星野源も、実直で生真面目。面白味のない人であるのも伝わるのに、とにかく好人物に映りました。はんなり演じているのに、突出した存在感があり、彼の心の痛みや罪悪感こそが、正義なのだと思います。あの懐深い妻が、信頼するのも納得でした。
そして宇野祥平の惣一郎。とにかく痛ましい彼の半生を描く場面では、涙が出て仕方なかったです。魂の抜けた彼が、阿久津と曽根に出合い、再び生きる意義を見出すまでを演じ抜き、多くの場面をさらって行きます。こんな良い俳優だったなんて、びっくり。賞レースに必ず食い込むはずです。
映画の翻訳家になりたかった望。父親が娘に与えたのは、私の記憶が正しければ、サンローランのペンでした。サンローランはファッションブランドで、文具のブランドではありません。同じ高級品なら、モンブランではないかしら?そこに高ければ良い、高いものだと人に自慢できれば良い、そういう父親の思考が透けて見えるのです。その後の家族の顛末の象徴のように感じました。

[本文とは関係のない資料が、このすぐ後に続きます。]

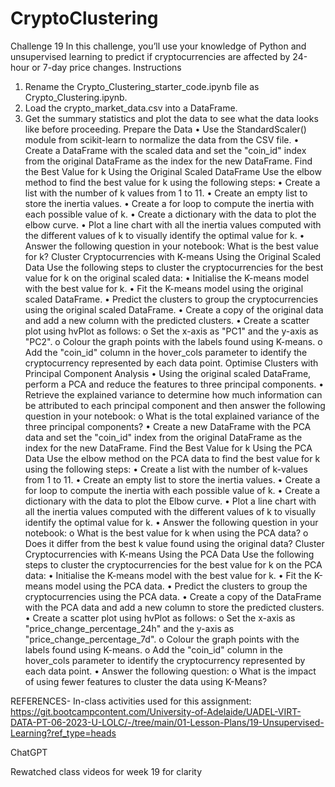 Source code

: # CryptoClustering
Challenge 19
In this challenge, you’ll use your knowledge of Python and unsupervised learning to predict if cryptocurrencies are affected by 24-hour or 7-day price changes.
Instructions
1.	Rename the Crypto_Clustering_starter_code.ipynb file as Crypto_Clustering.ipynb.
2.	Load the crypto_market_data.csv into a DataFrame.
3.	Get the summary statistics and plot the data to see what the data looks like before proceeding.
Prepare the Data
•	Use the StandardScaler() module from scikit-learn to normalize the data from the CSV file.
•	Create a DataFrame with the scaled data and set the "coin_id" index from the original DataFrame as the index for the new DataFrame.
Find the Best Value for k Using the Original Scaled DataFrame
Use the elbow method to find the best value for k using the following steps:
•	Create a list with the number of k values from 1 to 11.
•	Create an empty list to store the inertia values.
•	Create a for loop to compute the inertia with each possible value of k.
•	Create a dictionary with the data to plot the elbow curve.
•	Plot a line chart with all the inertia values computed with the different values of k to visually identify the optimal value for k.
•	Answer the following question in your notebook: What is the best value for k?
Cluster Cryptocurrencies with K-means Using the Original Scaled Data
Use the following steps to cluster the cryptocurrencies for the best value for k on the original scaled data:
•	Initialise the K-means model with the best value for k.
•	Fit the K-means model using the original scaled DataFrame.
•	Predict the clusters to group the cryptocurrencies using the original scaled DataFrame.
•	Create a copy of the original data and add a new column with the predicted clusters.
•	Create a scatter plot using hvPlot as follows:
o	Set the x-axis as "PC1" and the y-axis as "PC2".
o	Colour the graph points with the labels found using K-means.
o	Add the "coin_id" column in the hover_cols parameter to identify the cryptocurrency represented by each data point.
Optimise Clusters with Principal Component Analysis
•	Using the original scaled DataFrame, perform a PCA and reduce the features to three principal components.
•	Retrieve the explained variance to determine how much information can be attributed to each principal component and then answer the following question in your notebook:
o	What is the total explained variance of the three principal components?
•	Create a new DataFrame with the PCA data and set the "coin_id" index from the original DataFrame as the index for the new DataFrame.
Find the Best Value for k Using the PCA Data
Use the elbow method on the PCA data to find the best value for k using the following steps:
•	Create a list with the number of k-values from 1 to 11.
•	Create an empty list to store the inertia values.
•	Create a for loop to compute the inertia with each possible value of k.
•	Create a dictionary with the data to plot the Elbow curve.
•	Plot a line chart with all the inertia values computed with the different values of k to visually identify the optimal value for k.
•	Answer the following question in your notebook:
o	What is the best value for k when using the PCA data?
o	Does it differ from the best k value found using the original data?
Cluster Cryptocurrencies with K-means Using the PCA Data
Use the following steps to cluster the cryptocurrencies for the best value for k on the PCA data:
•	Initialise the K-means model with the best value for k.
•	Fit the K-means model using the PCA data.
•	Predict the clusters to group the cryptocurrencies using the PCA data.
•	Create a copy of the DataFrame with the PCA data and add a new column to store the predicted clusters.
•	Create a scatter plot using hvPlot as follows:
o	Set the x-axis as "price_change_percentage_24h" and the y-axis as "price_change_percentage_7d".
o	Colour the graph points with the labels found using K-means.
o	Add the "coin_id" column in the hover_cols parameter to identify the cryptocurrency represented by each data point.
•	Answer the following question:
o	What is the impact of using fewer features to cluster the data using K-Means?

REFERENCES-
In-class activities used for this assignment:
https://git.bootcampcontent.com/University-of-Adelaide/UADEL-VIRT-DATA-PT-06-2023-U-LOLC/-/tree/main/01-Lesson-Plans/19-Unsupervised-Learning?ref_type=heads

ChatGPT

Rewatched class videos for week 19 for clarity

私を含めて、大人は正しい価値観を身につけなくてはいけないです。
惣一郎の一世一代の場面に自慢の腕を奮い、上等なスーツを送る曽根。「私」が「彼ら」に出来る事も、きっとあるのだろうと思います。食堂の夫婦のように。
今年屈指の秀作です。コロナの第3波が来ている今、お勧めするのは恐縮ですが、是非劇場でご覧下さい。